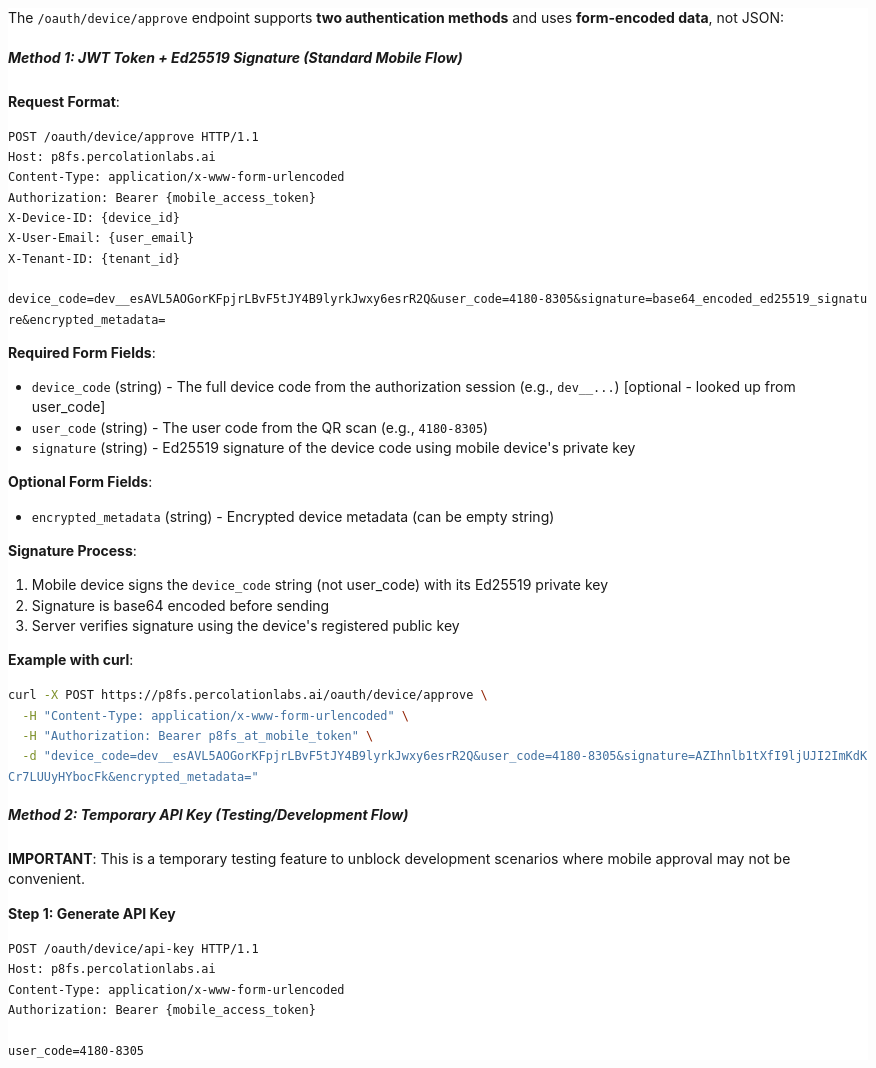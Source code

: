 The `/oauth/device/approve` endpoint supports **two authentication methods** and uses **form-encoded data**, not JSON:

##### Method 1: JWT Token + Ed25519 Signature (Standard Mobile Flow)

**Request Format**:
```http
POST /oauth/device/approve HTTP/1.1
Host: p8fs.percolationlabs.ai
Content-Type: application/x-www-form-urlencoded
Authorization: Bearer {mobile_access_token}
X-Device-ID: {device_id}
X-User-Email: {user_email}
X-Tenant-ID: {tenant_id}

device_code=dev__esAVL5AOGorKFpjrLBvF5tJY4B9lyrkJwxy6esrR2Q&user_code=4180-8305&signature=base64_encoded_ed25519_signature&encrypted_metadata=
```

**Required Form Fields**:
- `device_code` (string) - The full device code from the authorization session (e.g., `dev__...`) [optional - looked up from user_code]
- `user_code` (string) - The user code from the QR scan (e.g., `4180-8305`)
- `signature` (string) - Ed25519 signature of the device code using mobile device's private key

**Optional Form Fields**:
- `encrypted_metadata` (string) - Encrypted device metadata (can be empty string)

**Signature Process**:
1. Mobile device signs the `device_code` string (not user_code) with its Ed25519 private key
2. Signature is base64 encoded before sending
3. Server verifies signature using the device's registered public key

**Example with curl**:
```bash
curl -X POST https://p8fs.percolationlabs.ai/oauth/device/approve \
  -H "Content-Type: application/x-www-form-urlencoded" \
  -H "Authorization: Bearer p8fs_at_mobile_token" \
  -d "device_code=dev__esAVL5AOGorKFpjrLBvF5tJY4B9lyrkJwxy6esrR2Q&user_code=4180-8305&signature=AZIhnlb1tXfI9ljUJI2ImKdKCr7LUUyHYbocFk&encrypted_metadata="
```

##### Method 2: Temporary API Key (Testing/Development Flow)

**IMPORTANT**: This is a temporary testing feature to unblock development scenarios where mobile approval may not be convenient.

**Step 1: Generate API Key**
```http
POST /oauth/device/api-key HTTP/1.1
Host: p8fs.percolationlabs.ai
Content-Type: application/x-www-form-urlencoded
Authorization: Bearer {mobile_access_token}

user_code=4180-8305
```
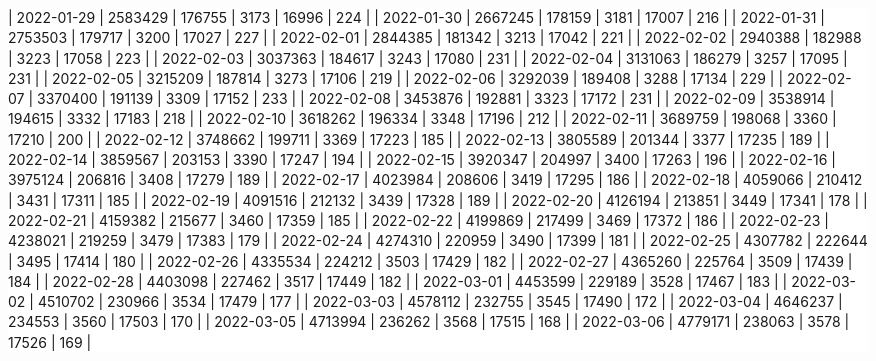 | 2022-01-29 | 2583429 | 176755 | 3173 | 16996 | 224 |
| 2022-01-30 | 2667245 | 178159 | 3181 | 17007 | 216 |
| 2022-01-31 | 2753503 | 179717 | 3200 | 17027 | 227 |
| 2022-02-01 | 2844385 | 181342 | 3213 | 17042 | 221 |
| 2022-02-02 | 2940388 | 182988 | 3223 | 17058 | 223 |
| 2022-02-03 | 3037363 | 184617 | 3243 | 17080 | 231 |
| 2022-02-04 | 3131063 | 186279 | 3257 | 17095 | 231 |
| 2022-02-05 | 3215209 | 187814 | 3273 | 17106 | 219 |
| 2022-02-06 | 3292039 | 189408 | 3288 | 17134 | 229 |
| 2022-02-07 | 3370400 | 191139 | 3309 | 17152 | 233 |
| 2022-02-08 | 3453876 | 192881 | 3323 | 17172 | 231 |
| 2022-02-09 | 3538914 | 194615 | 3332 | 17183 | 218 |
| 2022-02-10 | 3618262 | 196334 | 3348 | 17196 | 212 |
| 2022-02-11 | 3689759 | 198068 | 3360 | 17210 | 200 |
| 2022-02-12 | 3748662 | 199711 | 3369 | 17223 | 185 |
| 2022-02-13 | 3805589 | 201344 | 3377 | 17235 | 189 |
| 2022-02-14 | 3859567 | 203153 | 3390 | 17247 | 194 |
| 2022-02-15 | 3920347 | 204997 | 3400 | 17263 | 196 |
| 2022-02-16 | 3975124 | 206816 | 3408 | 17279 | 189 |
| 2022-02-17 | 4023984 | 208606 | 3419 | 17295 | 186 |
| 2022-02-18 | 4059066 | 210412 | 3431 | 17311 | 185 |
| 2022-02-19 | 4091516 | 212132 | 3439 | 17328 | 189 |
| 2022-02-20 | 4126194 | 213851 | 3449 | 17341 | 178 |
| 2022-02-21 | 4159382 | 215677 | 3460 | 17359 | 185 |
| 2022-02-22 | 4199869 | 217499 | 3469 | 17372 | 186 |
| 2022-02-23 | 4238021 | 219259 | 3479 | 17383 | 179 |
| 2022-02-24 | 4274310 | 220959 | 3490 | 17399 | 181 |
| 2022-02-25 | 4307782 | 222644 | 3495 | 17414 | 180 |
| 2022-02-26 | 4335534 | 224212 | 3503 | 17429 | 182 |
| 2022-02-27 | 4365260 | 225764 | 3509 | 17439 | 184 |
| 2022-02-28 | 4403098 | 227462 | 3517 | 17449 | 182 |
| 2022-03-01 | 4453599 | 229189 | 3528 | 17467 | 183 |
| 2022-03-02 | 4510702 | 230966 | 3534 | 17479 | 177 |
| 2022-03-03 | 4578112 | 232755 | 3545 | 17490 | 172 |
| 2022-03-04 | 4646237 | 234553 | 3560 | 17503 | 170 |
| 2022-03-05 | 4713994 | 236262 | 3568 | 17515 | 168 |
| 2022-03-06 | 4779171 | 238063 | 3578 | 17526 | 169 |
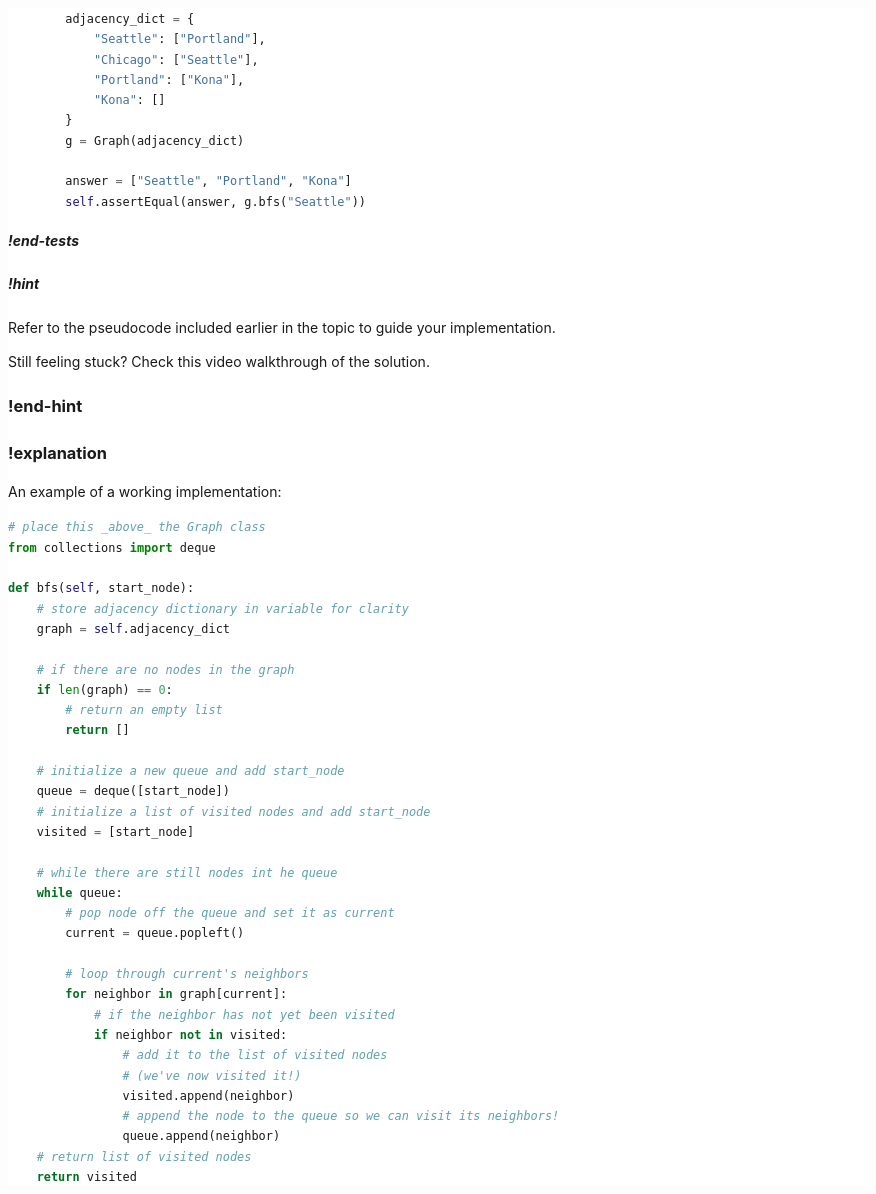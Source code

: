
 ```py
        adjacency_dict = {
            "Seattle": ["Portland"],
            "Chicago": ["Seattle"],
            "Portland": ["Kona"],
            "Kona": []
        }
        g = Graph(adjacency_dict)

        answer = ["Seattle", "Portland", "Kona"]
        self.assertEqual(answer, g.bfs("Seattle"))

```

##### !end-tests

##### !hint

Refer to the pseudocode included earlier in the topic to guide your implementation. 

Still feeling stuck? Check this video walkthrough of the solution.

<iframe src="https://adaacademy.hosted.panopto.com/Panopto/Pages/Embed.aspx?id=42ac2142-176c-4846-8b69-af1d012341bf&autoplay=false&offerviewer=true&showtitle=true&showbrand=false&captions=true&interactivity=all" height="360" width="640" style="border: 1px solid #464646;" allowfullscreen allow="autoplay"></iframe>

### !end-hint

### !explanation 
An example of a working implementation:

```python
# place this _above_ the Graph class
from collections import deque

def bfs(self, start_node):
    # store adjacency dictionary in variable for clarity
    graph = self.adjacency_dict
    
    # if there are no nodes in the graph
    if len(graph) == 0:
        # return an empty list
        return []
    
    # initialize a new queue and add start_node
    queue = deque([start_node])
    # initialize a list of visited nodes and add start_node
    visited = [start_node]
    
    # while there are still nodes int he queue
    while queue:
        # pop node off the queue and set it as current
        current = queue.popleft()
        
        # loop through current's neighbors
        for neighbor in graph[current]:
            # if the neighbor has not yet been visited
            if neighbor not in visited:
                # add it to the list of visited nodes
                # (we've now visited it!)
                visited.append(neighbor)
                # append the node to the queue so we can visit its neighbors!
                queue.append(neighbor)
    # return list of visited nodes
    return visited
```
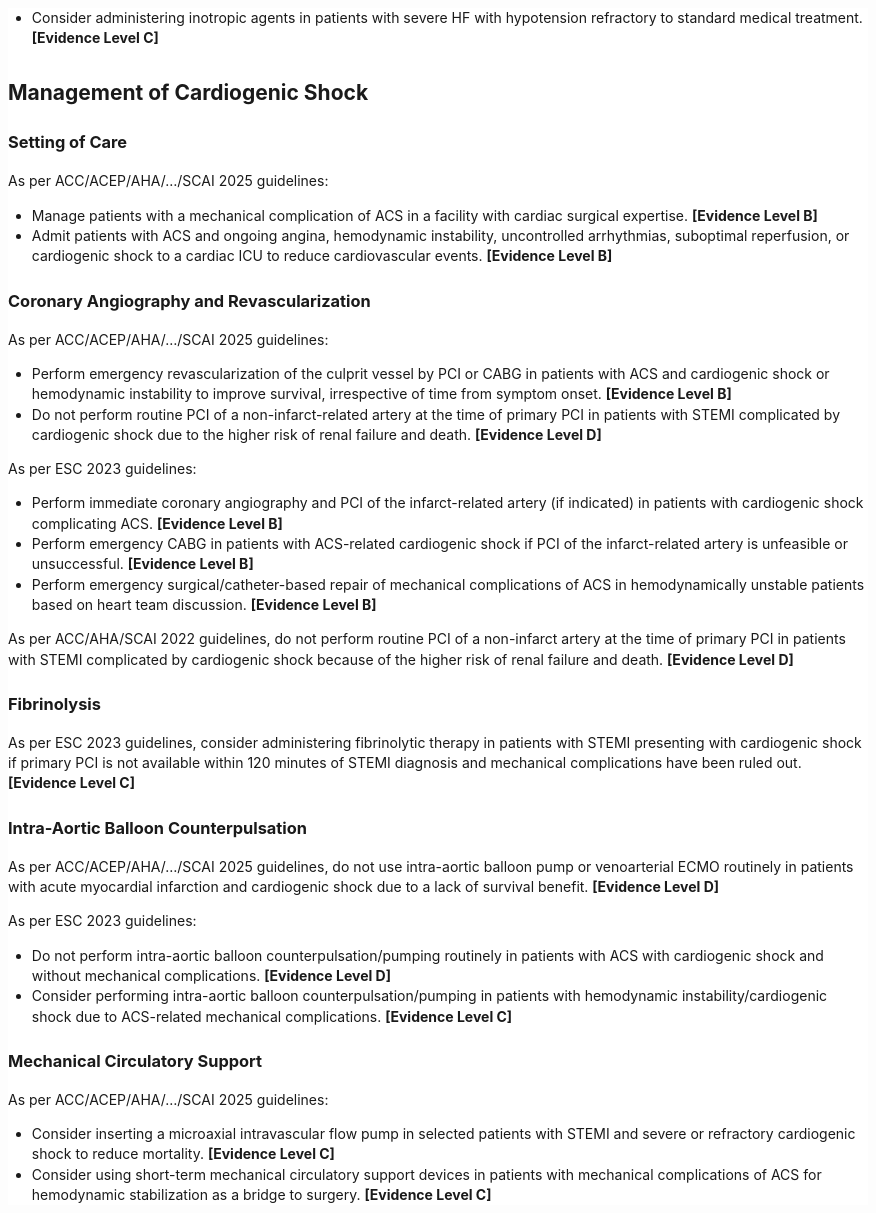 - Consider administering inotropic agents in patients with severe HF with hypotension refractory to standard medical treatment. **[Evidence Level C]**

## Management of Cardiogenic Shock

### Setting of Care
As per ACC/ACEP/AHA/…/SCAI 2025 guidelines:
- Manage patients with a mechanical complication of ACS in a facility with cardiac surgical expertise. **[Evidence Level B]**
- Admit patients with ACS and ongoing angina, hemodynamic instability, uncontrolled arrhythmias, suboptimal reperfusion, or cardiogenic shock to a cardiac ICU to reduce cardiovascular events. **[Evidence Level B]**

### Coronary Angiography and Revascularization
As per ACC/ACEP/AHA/…/SCAI 2025 guidelines:
- Perform emergency revascularization of the culprit vessel by PCI or CABG in patients with ACS and cardiogenic shock or hemodynamic instability to improve survival, irrespective of time from symptom onset. **[Evidence Level B]**
- Do not perform routine PCI of a non-infarct-related artery at the time of primary PCI in patients with STEMI complicated by cardiogenic shock due to the higher risk of renal failure and death. **[Evidence Level D]**

As per ESC 2023 guidelines:
- Perform immediate coronary angiography and PCI of the infarct-related artery (if indicated) in patients with cardiogenic shock complicating ACS. **[Evidence Level B]**
- Perform emergency CABG in patients with ACS-related cardiogenic shock if PCI of the infarct-related artery is unfeasible or unsuccessful. **[Evidence Level B]**
- Perform emergency surgical/catheter-based repair of mechanical complications of ACS in hemodynamically unstable patients based on heart team discussion. **[Evidence Level B]**

As per ACC/AHA/SCAI 2022 guidelines, do not perform routine PCI of a non-infarct artery at the time of primary PCI in patients with STEMI complicated by cardiogenic shock because of the higher risk of renal failure and death. **[Evidence Level D]**

### Fibrinolysis
As per ESC 2023 guidelines, consider administering fibrinolytic therapy in patients with STEMI presenting with cardiogenic shock if primary PCI is not available within 120 minutes of STEMI diagnosis and mechanical complications have been ruled out. **[Evidence Level C]**

### Intra-Aortic Balloon Counterpulsation
As per ACC/ACEP/AHA/…/SCAI 2025 guidelines, do not use intra-aortic balloon pump or venoarterial ECMO routinely in patients with acute myocardial infarction and cardiogenic shock due to a lack of survival benefit. **[Evidence Level D]**

As per ESC 2023 guidelines:
- Do not perform intra-aortic balloon counterpulsation/pumping routinely in patients with ACS with cardiogenic shock and without mechanical complications. **[Evidence Level D]**
- Consider performing intra-aortic balloon counterpulsation/pumping in patients with hemodynamic instability/cardiogenic shock due to ACS-related mechanical complications. **[Evidence Level C]**

### Mechanical Circulatory Support
As per ACC/ACEP/AHA/…/SCAI 2025 guidelines:
- Consider inserting a microaxial intravascular flow pump in selected patients with STEMI and severe or refractory cardiogenic shock to reduce mortality. **[Evidence Level C]**
- Consider using short-term mechanical circulatory support devices in patients with mechanical complications of ACS for hemodynamic stabilization as a bridge to surgery. **[Evidence Level C]**
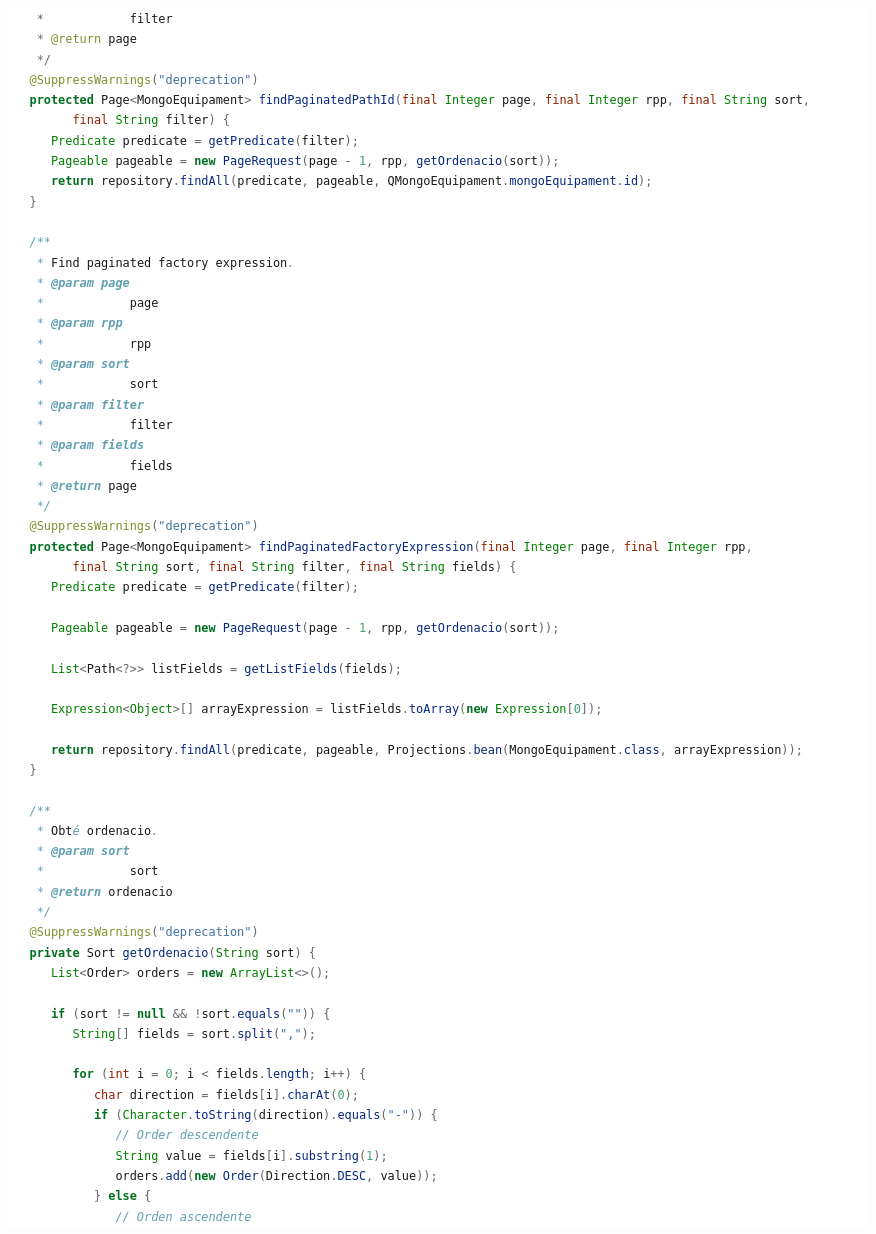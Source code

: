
 ```java
    *            filter
    * @return page
    */
   @SuppressWarnings("deprecation")
   protected Page<MongoEquipament> findPaginatedPathId(final Integer page, final Integer rpp, final String sort,
         final String filter) {
      Predicate predicate = getPredicate(filter);
      Pageable pageable = new PageRequest(page - 1, rpp, getOrdenacio(sort));
      return repository.findAll(predicate, pageable, QMongoEquipament.mongoEquipament.id);
   }

   /**
    * Find paginated factory expression.
    * @param page
    *            page
    * @param rpp
    *            rpp
    * @param sort
    *            sort
    * @param filter
    *            filter
    * @param fields
    *            fields
    * @return page
    */
   @SuppressWarnings("deprecation")
   protected Page<MongoEquipament> findPaginatedFactoryExpression(final Integer page, final Integer rpp,
         final String sort, final String filter, final String fields) {
      Predicate predicate = getPredicate(filter);

      Pageable pageable = new PageRequest(page - 1, rpp, getOrdenacio(sort));

      List<Path<?>> listFields = getListFields(fields);

      Expression<Object>[] arrayExpression = listFields.toArray(new Expression[0]);

      return repository.findAll(predicate, pageable, Projections.bean(MongoEquipament.class, arrayExpression));
   }

   /**
    * Obté ordenacio.
    * @param sort
    *            sort
    * @return ordenacio
    */
   @SuppressWarnings("deprecation")
   private Sort getOrdenacio(String sort) {
      List<Order> orders = new ArrayList<>();

      if (sort != null && !sort.equals("")) {
         String[] fields = sort.split(",");

         for (int i = 0; i < fields.length; i++) {
            char direction = fields[i].charAt(0);
            if (Character.toString(direction).equals("-")) {
               // Order descendente
               String value = fields[i].substring(1);
               orders.add(new Order(Direction.DESC, value));
            } else {
               // Orden ascendente
```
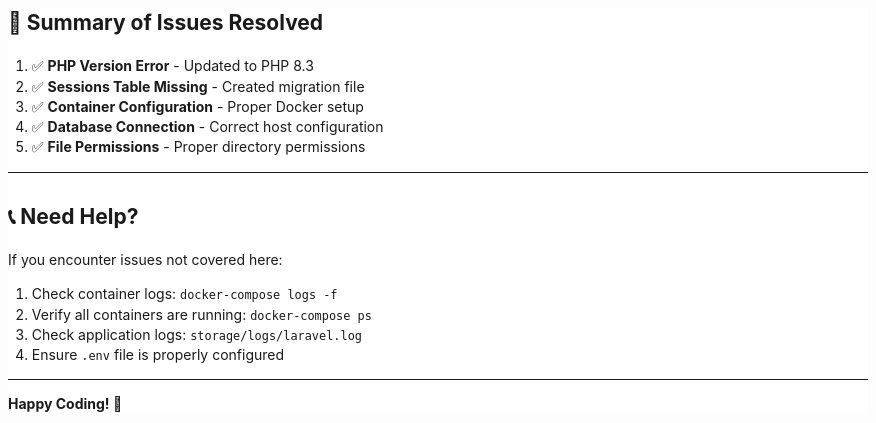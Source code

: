 
## 🎯 Summary of Issues Resolved

1. ✅ **PHP Version Error** - Updated to PHP 8.3
2. ✅ **Sessions Table Missing** - Created migration file
3. ✅ **Container Configuration** - Proper Docker setup
4. ✅ **Database Connection** - Correct host configuration
5. ✅ **File Permissions** - Proper directory permissions

---

## 📞 Need Help?

If you encounter issues not covered here:

1. Check container logs: `docker-compose logs -f`
2. Verify all containers are running: `docker-compose ps`
3. Check application logs: `storage/logs/laravel.log`
4. Ensure `.env` file is properly configured

---

**Happy Coding! 🚀**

Activity> Where a line in the records above contains "Seattle", include it in the count, and give only that number.

Task result> 4